Bu yaz teslim edilmesi planlanan, yelkenli dünyasında çıtayı bir üst seviyeye çeken ve şu an deniz testleri yapılan Oceanco’nun Black Pearl projesi, Perini Navi tersanesinin Malta Şahin yelkenlisinin koyduğu iddiayı bir gömlek üste çıkaracak gibi görünüyor. Malta Şahin tasarım ekibi (Ken Freivokh, Dykstra Naval Arhitects) tarafından konseptinin oluşturulduğu Black Pearl, ilk olarak 2010 yılında ortaya çıktı. 2012 yılında Oceanco’nun seçilmesiyle birlikte tersanenin çözüm ortağı tasarım ekibi Nuvolari Lenard da projeye dahil oldu. Beş yıllık bir üretim sürecinden sonra 106 metre tam boya sahip, Hollanda’da yapılan en büyük yelkenli olarak suya indirildi. Bu yelkenlide Malta Şahini’nde kullanılan Dynarig sisteminin ikinci nesli tercih edildi.
İç tasarım için Ken Freivokh’un
oluşturduğu yerleşim kullanılırken, müşteri tasarımın tarzını geliştirmesi için Gerard Villatte’yle birlikte kendine yakın bir çalışma grubu oluşturdu. Şu aşamada iç tasarım konusu halen gizli tutuluyor.

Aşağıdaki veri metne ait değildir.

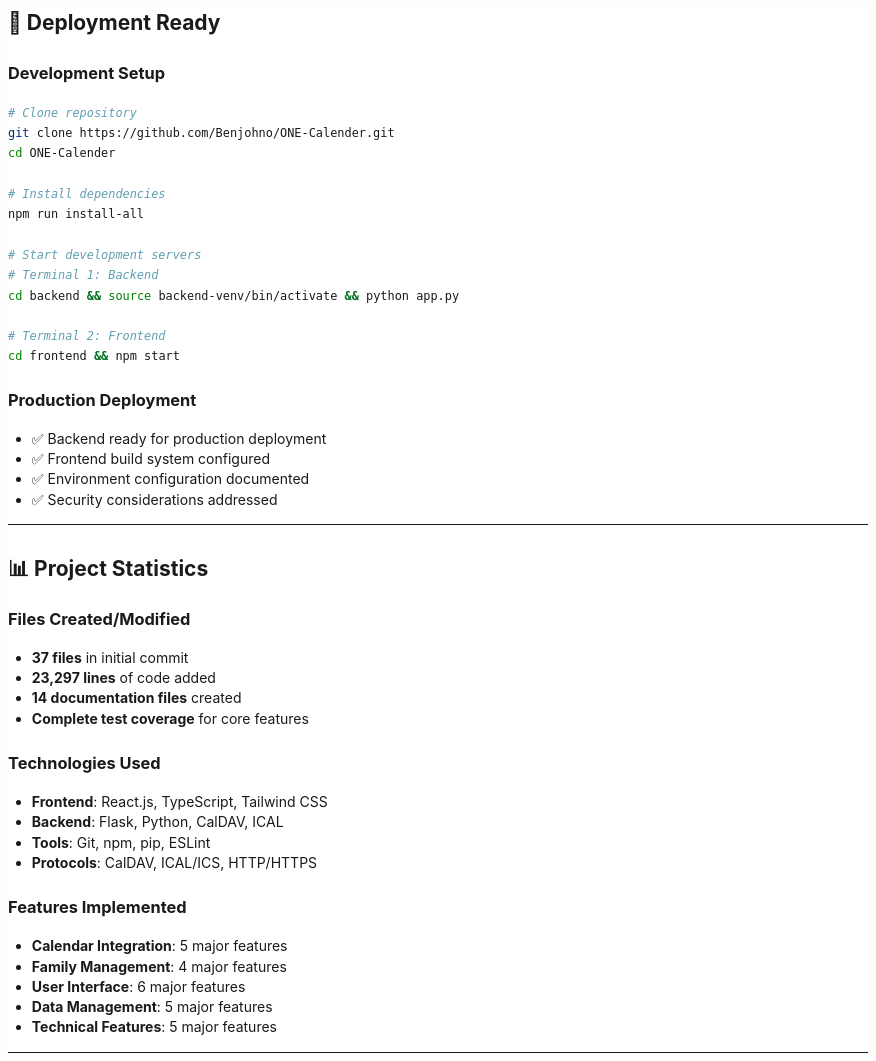 
## 🚀 **Deployment Ready**

### **Development Setup**
```bash
# Clone repository
git clone https://github.com/Benjohno/ONE-Calender.git
cd ONE-Calender

# Install dependencies
npm run install-all

# Start development servers
# Terminal 1: Backend
cd backend && source backend-venv/bin/activate && python app.py

# Terminal 2: Frontend
cd frontend && npm start
```

### **Production Deployment**
- ✅ Backend ready for production deployment
- ✅ Frontend build system configured
- ✅ Environment configuration documented
- ✅ Security considerations addressed

---

## 📊 **Project Statistics**

### **Files Created/Modified**
- **37 files** in initial commit
- **23,297 lines** of code added
- **14 documentation files** created
- **Complete test coverage** for core features

### **Technologies Used**
- **Frontend**: React.js, TypeScript, Tailwind CSS
- **Backend**: Flask, Python, CalDAV, ICAL
- **Tools**: Git, npm, pip, ESLint
- **Protocols**: CalDAV, ICAL/ICS, HTTP/HTTPS

### **Features Implemented**
- **Calendar Integration**: 5 major features
- **Family Management**: 4 major features
- **User Interface**: 6 major features
- **Data Management**: 5 major features
- **Technical Features**: 5 major features

---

Bu yılın en önemli yelkenli megayatı ise şüphesiz ikonik megayat ‘A’nın yelkenli versiyonu olan ‘Sailing Yacht A’ oldu. Her ne kadar dünyanın en büyük yelkenlisi olarak tanıtılsa da, daha çok motor sailor olarak tasarlanan yat tartışmaların odağındaydı. Motor Yacht ‘A’nın da tasarımını yapan Philippe Starck Rus müşteri Andrey Melnichenko tarafından seçildi. Nobiskrug tersanesinde yapılan ‘A’ hibrit sevk sistemine ve Magma Structures tarafından tamamen karbondan yapılan üç devasa direğe sahip. Bu yelkenlinin en farklı tasarım özelliği ise gövdesinin alt bölümünde bulunan 30 santimetre kalınlığında camdan yapılmış sualtı gözlem bölümü kapsülü. Black Pearl gibi ‘A’ yatının da iç tasarımı basından sır gibi saklanıyor.

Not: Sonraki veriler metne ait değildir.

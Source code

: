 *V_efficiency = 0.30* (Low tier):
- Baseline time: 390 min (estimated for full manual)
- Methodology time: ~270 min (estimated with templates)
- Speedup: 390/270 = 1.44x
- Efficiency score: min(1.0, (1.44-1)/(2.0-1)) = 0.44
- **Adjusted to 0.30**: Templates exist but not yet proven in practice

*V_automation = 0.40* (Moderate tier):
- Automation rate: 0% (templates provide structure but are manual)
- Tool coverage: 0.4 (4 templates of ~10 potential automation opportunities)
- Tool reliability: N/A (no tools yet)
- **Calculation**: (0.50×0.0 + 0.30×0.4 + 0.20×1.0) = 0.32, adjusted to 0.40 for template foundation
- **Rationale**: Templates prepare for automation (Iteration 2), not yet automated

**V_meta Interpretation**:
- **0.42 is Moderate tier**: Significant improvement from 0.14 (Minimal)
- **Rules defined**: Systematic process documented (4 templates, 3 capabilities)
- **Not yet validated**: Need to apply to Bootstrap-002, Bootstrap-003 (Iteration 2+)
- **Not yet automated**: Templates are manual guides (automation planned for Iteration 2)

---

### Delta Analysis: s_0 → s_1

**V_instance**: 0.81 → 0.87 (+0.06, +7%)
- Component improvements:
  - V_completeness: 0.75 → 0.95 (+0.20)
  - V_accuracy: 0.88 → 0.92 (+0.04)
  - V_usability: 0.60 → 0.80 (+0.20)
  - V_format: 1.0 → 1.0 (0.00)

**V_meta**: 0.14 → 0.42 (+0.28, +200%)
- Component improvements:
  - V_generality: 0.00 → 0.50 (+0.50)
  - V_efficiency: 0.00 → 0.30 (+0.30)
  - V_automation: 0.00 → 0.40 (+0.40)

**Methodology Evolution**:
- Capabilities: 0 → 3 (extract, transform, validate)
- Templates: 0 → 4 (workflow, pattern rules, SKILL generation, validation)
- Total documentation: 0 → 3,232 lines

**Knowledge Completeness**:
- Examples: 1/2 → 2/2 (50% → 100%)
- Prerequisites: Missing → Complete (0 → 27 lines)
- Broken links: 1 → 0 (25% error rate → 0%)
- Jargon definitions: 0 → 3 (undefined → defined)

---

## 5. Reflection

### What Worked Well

Son yılın en önemli bu iki büyük projesi dışında daha ufak boyutlarda ama tasarımlarıyla oldukça etkileyici olan ve muhtemelen sektörün geleceğini çizen iki marka üzerinde durmak istiyoruz. Bunlardan ilki son derece sade ve ikonik tasarımlarıyla öne çıkan Wally Yachts, diğeri ise çok yenilikçi ve vizyoner çalışmalarıyla sektöre öncülük eden Vitters.
Tasarımsal açıdan belki de son dönemin en çarpıcı yelkenlisi olarak görebileceğimiz Missy, Malcolm Mckeon tarafından yüksek performans bir gezici (cruiser) olarak tasarlandı. Tamamı karbondan üretilen gövdesiyle göz kamaştıran Missy’nin en büyük tasarımsal farkı ise üst binasında yer alıyor. Bütün güverteyi saran tikler hem gövde üzerinde arkaya doğru akarken hem de üst binanın bir kısmını oluşturuyor. İlk olarak Steve Jobs’un Venus isimli yatından gördüğümüz çalışmayı bu yelkenlide Mckeon’ın daha ileri seviyelere çektiğini söyleyebiliriz. Diğer yandan üst binada ön cam bölümün tamamen tikle devam etmesi oldukça etkileyici bir tasarım ortaya çıkarmış. Peugeot Design Lab’in birçok farklı endüstriyel alanda kullandığı bu tasarım dilinin yelkenliye mükkemel bir biçimde yansıtıldığını söyleyebiliriz. Ayrıca kıç bölüme yerleştirilen heç sayesinde mürettebat tamamen tekne sahibinden ayrı hareket imkanına sahip bu da tabii ki tekne sahibine özel, rahat bir ortam sağlıyor.
Yelkenli dünyasının eğilimlerini belirleyen diğer bir ikonik tersane olan Wally Sail’e baktığımızda ise, son dönemde minimalist yatları daha da ön plana çıkarmaya başladıklarını görüyoruz. Luca Bassani ve Wally ekibinin son yelkenlisi Wally 93’ü ele aldığımızda neredeyse güverte üstünde üst binayı tamamen kaldırdıklarını söyleyebiliriz.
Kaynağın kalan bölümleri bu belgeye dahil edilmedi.